Les nouvelles de Pékin nous parvenaient plus souvent qu'aux Tombeaux. Le 19 avril, nous apprîmes qu'un incendie avait éclaté dans le palais du maréchal allemand de Waldersee. Les premiers secours avaient été organisés par les Français sous les ordres du lieutenant-colonel Marchand qui se multiplia en cette circonstance. Nos soldats sauvèrent le maréchal d'une mort certaine en l'enlevant, en chemise, et en le faisant passer par une fenêtre. Il n'en fut pas de même de son chef d'état-major, le général Schwartzhoff qui, déjà hors du palais, y était retourné pour sauver les documents de l'état-major. Le feu lui barra le passage et on le retrouva carbonisé une heure plus tard.
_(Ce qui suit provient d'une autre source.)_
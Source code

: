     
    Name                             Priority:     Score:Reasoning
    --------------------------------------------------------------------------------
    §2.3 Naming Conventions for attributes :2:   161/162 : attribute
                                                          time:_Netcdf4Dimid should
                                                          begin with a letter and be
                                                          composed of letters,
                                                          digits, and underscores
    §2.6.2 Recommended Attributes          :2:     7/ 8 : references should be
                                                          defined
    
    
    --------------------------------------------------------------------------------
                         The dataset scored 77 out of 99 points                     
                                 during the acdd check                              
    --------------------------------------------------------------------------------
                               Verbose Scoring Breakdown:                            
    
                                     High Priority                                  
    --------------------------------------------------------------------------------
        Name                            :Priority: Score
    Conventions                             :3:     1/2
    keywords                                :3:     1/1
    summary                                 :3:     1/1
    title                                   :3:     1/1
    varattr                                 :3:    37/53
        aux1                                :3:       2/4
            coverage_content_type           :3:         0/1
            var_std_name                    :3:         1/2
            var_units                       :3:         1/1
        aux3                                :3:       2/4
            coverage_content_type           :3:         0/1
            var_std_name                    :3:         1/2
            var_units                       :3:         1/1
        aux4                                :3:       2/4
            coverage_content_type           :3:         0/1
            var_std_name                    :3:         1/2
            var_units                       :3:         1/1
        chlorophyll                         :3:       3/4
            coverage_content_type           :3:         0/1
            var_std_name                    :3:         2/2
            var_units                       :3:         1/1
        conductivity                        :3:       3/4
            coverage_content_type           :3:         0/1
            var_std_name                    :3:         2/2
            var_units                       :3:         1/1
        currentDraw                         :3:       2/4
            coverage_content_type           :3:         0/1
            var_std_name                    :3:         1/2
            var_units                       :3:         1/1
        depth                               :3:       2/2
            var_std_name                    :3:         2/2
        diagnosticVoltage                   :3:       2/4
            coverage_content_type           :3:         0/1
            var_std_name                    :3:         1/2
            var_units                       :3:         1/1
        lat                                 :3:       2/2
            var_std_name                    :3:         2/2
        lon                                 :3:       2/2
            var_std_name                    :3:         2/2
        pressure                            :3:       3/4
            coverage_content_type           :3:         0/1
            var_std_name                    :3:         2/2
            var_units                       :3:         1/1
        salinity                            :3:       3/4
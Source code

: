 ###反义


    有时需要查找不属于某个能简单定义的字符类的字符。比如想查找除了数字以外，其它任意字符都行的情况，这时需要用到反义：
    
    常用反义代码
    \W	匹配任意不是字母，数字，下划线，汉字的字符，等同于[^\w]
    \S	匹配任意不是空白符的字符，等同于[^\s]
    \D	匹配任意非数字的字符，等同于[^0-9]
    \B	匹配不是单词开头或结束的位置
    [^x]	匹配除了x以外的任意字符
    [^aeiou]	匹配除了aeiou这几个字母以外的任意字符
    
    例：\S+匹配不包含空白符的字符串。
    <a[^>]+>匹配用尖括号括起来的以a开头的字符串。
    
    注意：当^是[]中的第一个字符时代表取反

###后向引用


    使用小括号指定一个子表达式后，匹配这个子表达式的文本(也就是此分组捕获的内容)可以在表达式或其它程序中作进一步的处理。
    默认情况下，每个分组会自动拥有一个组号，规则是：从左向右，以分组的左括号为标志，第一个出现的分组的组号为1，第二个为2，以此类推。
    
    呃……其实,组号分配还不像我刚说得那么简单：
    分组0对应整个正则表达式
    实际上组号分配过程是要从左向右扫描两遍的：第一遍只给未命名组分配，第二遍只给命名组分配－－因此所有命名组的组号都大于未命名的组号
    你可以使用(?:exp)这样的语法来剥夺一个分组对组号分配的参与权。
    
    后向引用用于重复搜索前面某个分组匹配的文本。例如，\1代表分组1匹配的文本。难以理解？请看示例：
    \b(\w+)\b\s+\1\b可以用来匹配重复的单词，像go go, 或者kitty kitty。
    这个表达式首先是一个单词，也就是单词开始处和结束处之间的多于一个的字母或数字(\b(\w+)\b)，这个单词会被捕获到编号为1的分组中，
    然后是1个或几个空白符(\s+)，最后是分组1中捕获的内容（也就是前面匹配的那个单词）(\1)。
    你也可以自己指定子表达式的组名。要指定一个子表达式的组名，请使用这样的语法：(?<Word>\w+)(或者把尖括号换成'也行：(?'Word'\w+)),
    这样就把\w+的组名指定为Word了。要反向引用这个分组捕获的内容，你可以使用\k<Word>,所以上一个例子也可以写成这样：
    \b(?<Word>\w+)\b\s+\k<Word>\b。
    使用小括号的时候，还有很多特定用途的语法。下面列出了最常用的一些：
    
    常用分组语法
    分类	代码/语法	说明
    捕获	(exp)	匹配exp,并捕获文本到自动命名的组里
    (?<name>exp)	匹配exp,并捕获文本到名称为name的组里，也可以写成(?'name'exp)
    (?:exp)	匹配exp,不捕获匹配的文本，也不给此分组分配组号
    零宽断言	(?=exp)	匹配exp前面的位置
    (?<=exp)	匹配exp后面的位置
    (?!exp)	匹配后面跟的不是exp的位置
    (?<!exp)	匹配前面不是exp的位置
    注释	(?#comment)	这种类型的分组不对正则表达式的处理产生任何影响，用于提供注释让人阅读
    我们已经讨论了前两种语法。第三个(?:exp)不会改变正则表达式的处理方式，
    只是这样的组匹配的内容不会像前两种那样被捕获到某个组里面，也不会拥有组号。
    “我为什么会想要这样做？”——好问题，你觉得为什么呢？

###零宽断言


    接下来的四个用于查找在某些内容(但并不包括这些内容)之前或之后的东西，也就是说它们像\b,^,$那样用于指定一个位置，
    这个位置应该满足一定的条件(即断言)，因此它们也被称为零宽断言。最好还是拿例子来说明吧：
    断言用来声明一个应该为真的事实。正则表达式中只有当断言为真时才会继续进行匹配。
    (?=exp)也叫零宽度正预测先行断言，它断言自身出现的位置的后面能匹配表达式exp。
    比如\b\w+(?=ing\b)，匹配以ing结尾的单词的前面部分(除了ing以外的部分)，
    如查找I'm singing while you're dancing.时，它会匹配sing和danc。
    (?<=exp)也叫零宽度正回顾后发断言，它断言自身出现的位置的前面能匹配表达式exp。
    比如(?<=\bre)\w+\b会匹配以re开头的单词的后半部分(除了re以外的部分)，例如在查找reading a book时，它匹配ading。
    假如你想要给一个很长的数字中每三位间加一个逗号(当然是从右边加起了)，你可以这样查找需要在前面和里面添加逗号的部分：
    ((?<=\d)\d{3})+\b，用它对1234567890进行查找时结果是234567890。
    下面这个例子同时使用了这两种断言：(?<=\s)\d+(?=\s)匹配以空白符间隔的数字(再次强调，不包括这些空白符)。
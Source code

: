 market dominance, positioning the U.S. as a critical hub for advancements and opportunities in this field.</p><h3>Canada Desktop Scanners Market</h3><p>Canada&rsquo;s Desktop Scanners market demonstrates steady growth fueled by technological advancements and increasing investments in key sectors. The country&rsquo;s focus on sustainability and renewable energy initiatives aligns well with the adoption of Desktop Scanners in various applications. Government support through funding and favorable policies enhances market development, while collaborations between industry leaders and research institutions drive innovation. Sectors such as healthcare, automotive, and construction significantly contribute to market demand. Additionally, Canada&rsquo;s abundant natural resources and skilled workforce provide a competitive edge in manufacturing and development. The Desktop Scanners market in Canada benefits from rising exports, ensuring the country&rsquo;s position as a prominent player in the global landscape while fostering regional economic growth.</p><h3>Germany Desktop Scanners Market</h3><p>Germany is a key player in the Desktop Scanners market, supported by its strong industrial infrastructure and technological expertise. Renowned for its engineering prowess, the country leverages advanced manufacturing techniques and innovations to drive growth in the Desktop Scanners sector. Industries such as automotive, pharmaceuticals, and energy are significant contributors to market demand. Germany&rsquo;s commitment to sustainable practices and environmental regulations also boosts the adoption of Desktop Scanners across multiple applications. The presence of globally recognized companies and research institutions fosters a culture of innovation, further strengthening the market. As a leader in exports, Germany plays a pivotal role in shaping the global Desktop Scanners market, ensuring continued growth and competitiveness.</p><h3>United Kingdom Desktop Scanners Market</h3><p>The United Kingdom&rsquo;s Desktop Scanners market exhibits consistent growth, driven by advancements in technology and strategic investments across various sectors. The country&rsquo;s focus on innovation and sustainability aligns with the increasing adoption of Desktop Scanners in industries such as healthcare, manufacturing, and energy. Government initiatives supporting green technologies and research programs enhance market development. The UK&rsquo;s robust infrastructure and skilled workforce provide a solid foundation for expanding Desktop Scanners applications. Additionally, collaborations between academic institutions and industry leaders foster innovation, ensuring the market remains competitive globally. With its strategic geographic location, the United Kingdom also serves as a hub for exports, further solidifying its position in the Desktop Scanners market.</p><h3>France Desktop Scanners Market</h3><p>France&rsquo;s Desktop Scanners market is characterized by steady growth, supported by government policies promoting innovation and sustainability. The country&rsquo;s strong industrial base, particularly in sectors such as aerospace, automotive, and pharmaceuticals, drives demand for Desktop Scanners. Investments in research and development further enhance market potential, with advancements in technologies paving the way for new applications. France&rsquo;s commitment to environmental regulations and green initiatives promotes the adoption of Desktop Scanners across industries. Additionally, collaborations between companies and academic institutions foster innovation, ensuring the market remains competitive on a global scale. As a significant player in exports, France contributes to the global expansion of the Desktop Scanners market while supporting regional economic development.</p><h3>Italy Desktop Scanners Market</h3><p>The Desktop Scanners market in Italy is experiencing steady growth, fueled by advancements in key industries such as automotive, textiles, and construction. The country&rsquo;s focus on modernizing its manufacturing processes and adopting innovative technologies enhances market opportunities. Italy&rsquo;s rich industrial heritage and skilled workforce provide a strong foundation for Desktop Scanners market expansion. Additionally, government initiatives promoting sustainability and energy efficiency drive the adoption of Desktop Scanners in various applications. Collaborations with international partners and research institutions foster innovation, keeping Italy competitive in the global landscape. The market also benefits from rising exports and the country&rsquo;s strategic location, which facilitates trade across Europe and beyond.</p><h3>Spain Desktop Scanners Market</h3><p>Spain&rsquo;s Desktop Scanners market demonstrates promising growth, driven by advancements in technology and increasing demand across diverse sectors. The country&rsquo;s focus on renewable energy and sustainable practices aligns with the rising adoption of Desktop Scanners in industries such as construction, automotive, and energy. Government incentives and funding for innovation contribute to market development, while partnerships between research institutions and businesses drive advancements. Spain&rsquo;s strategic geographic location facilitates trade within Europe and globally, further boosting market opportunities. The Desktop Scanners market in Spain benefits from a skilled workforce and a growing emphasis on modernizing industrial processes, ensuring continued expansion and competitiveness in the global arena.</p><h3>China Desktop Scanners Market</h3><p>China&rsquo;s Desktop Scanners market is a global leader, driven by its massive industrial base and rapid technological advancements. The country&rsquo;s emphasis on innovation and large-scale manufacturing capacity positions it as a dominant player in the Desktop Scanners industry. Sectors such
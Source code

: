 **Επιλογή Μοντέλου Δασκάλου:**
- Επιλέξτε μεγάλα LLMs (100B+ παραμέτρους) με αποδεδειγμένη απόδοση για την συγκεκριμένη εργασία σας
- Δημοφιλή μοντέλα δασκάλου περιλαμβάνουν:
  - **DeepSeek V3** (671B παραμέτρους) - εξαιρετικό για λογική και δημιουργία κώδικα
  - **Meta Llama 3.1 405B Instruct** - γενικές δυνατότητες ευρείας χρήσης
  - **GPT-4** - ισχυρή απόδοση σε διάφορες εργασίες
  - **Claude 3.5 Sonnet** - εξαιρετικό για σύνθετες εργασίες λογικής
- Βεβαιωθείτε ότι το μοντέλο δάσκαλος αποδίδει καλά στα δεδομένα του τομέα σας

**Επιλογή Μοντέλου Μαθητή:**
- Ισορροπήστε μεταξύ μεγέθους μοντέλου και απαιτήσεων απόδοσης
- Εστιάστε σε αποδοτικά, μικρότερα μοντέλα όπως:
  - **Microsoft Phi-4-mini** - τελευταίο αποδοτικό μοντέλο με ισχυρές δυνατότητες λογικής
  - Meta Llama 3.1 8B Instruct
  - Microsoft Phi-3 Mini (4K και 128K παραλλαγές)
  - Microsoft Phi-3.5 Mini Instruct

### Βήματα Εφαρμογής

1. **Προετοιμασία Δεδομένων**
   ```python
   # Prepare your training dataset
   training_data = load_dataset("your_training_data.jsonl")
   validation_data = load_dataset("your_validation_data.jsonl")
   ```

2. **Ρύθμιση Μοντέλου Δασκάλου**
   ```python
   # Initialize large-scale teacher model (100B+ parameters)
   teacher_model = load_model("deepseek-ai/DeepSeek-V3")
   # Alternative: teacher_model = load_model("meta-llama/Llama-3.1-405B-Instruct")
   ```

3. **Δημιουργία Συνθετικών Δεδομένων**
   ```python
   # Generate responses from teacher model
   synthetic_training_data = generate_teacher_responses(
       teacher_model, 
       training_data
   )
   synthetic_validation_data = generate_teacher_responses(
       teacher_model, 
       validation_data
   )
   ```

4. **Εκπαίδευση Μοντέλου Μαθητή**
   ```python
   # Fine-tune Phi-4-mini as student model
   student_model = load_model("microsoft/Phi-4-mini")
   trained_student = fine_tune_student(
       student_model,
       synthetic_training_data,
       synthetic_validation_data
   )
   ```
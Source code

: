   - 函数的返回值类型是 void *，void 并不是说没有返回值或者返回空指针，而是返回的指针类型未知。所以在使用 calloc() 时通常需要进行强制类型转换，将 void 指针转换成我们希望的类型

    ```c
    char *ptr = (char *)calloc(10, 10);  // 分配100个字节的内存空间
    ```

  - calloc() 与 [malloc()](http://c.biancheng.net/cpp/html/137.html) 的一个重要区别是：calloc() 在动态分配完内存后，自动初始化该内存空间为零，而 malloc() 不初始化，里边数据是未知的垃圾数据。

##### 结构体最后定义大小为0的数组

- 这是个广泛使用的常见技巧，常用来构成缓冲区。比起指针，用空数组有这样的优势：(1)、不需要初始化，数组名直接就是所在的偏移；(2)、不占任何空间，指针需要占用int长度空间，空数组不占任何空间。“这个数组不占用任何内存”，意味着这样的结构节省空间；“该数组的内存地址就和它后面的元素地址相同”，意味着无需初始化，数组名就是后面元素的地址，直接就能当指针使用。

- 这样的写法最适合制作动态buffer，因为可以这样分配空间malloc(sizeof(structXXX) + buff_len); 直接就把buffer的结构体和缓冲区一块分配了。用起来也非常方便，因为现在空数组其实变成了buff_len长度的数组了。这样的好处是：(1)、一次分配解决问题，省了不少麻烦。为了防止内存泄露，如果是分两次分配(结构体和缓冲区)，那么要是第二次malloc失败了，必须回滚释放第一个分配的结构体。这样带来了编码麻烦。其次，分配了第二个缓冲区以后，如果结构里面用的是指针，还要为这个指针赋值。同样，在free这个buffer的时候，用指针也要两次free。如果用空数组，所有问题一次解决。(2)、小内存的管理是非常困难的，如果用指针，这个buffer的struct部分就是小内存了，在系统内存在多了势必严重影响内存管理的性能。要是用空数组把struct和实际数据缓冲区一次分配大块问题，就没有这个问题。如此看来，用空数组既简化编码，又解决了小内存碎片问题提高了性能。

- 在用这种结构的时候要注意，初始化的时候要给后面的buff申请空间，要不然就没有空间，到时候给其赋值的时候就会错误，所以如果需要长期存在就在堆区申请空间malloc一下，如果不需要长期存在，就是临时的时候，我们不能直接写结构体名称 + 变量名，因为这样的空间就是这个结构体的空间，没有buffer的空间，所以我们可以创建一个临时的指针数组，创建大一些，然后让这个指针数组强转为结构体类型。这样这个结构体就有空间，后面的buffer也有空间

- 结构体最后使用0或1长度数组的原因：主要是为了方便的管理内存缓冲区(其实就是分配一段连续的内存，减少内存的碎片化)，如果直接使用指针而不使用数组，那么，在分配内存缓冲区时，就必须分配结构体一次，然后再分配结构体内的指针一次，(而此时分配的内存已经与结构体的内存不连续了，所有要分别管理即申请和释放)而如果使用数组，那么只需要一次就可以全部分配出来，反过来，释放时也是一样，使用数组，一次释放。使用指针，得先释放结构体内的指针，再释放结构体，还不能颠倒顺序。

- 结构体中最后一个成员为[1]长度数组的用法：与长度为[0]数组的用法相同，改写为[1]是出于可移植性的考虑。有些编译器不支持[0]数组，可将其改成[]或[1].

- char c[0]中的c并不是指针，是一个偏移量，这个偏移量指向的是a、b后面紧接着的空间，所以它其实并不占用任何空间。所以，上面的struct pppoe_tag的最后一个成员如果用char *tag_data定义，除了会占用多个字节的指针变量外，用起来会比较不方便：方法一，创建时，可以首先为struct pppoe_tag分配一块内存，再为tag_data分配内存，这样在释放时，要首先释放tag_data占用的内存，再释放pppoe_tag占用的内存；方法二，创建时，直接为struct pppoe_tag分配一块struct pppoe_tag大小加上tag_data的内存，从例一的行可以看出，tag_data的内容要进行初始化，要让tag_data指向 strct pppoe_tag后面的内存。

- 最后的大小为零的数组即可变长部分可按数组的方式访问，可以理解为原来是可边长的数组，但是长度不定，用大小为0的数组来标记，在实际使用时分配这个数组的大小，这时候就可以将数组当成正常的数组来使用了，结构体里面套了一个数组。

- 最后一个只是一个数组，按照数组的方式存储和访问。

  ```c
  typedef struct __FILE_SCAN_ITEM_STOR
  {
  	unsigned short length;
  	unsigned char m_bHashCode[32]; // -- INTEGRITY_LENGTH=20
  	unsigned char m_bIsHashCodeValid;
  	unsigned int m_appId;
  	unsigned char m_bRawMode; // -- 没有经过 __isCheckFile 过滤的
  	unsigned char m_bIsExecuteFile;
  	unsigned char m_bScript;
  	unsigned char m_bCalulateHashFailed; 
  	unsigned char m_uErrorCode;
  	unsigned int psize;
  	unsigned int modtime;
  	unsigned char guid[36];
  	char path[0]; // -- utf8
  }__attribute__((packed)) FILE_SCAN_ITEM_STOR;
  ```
Il était le plus jeune général de l'armée allemande. L'incendie fut attribué à des fanatiques chinois. Trois jours après, un capitaine allemand fut tué à Pékin, en plein jour, par un autre fanatique. Le meurtrier fut arrêté et exécuté à l'endroit même du crime.

J'ai remarqué souvent que la population chinoise haïssait bien moins les soldats des autres nations que les Allemands et les Russes qui, partout où ils passaient, saccageaient et pillaient tout. En ce qui concerne les Allemands, le prédécesseur du maréchal de Waldersee avait ordonné à ses troupes de bombarder et de brûler tout sur leur passage, afin de venger, disait-il, la mort du baron de Kettler assassiné à Pékin pendant le siège des légations. Mais depuis l'arrivée du maréchal, ces procédés s'étaient un peu adoucis, sans doute par ordre supérieur. Quant aux Russes, je n'ai jamais compris leur acharnement contre les indigènes.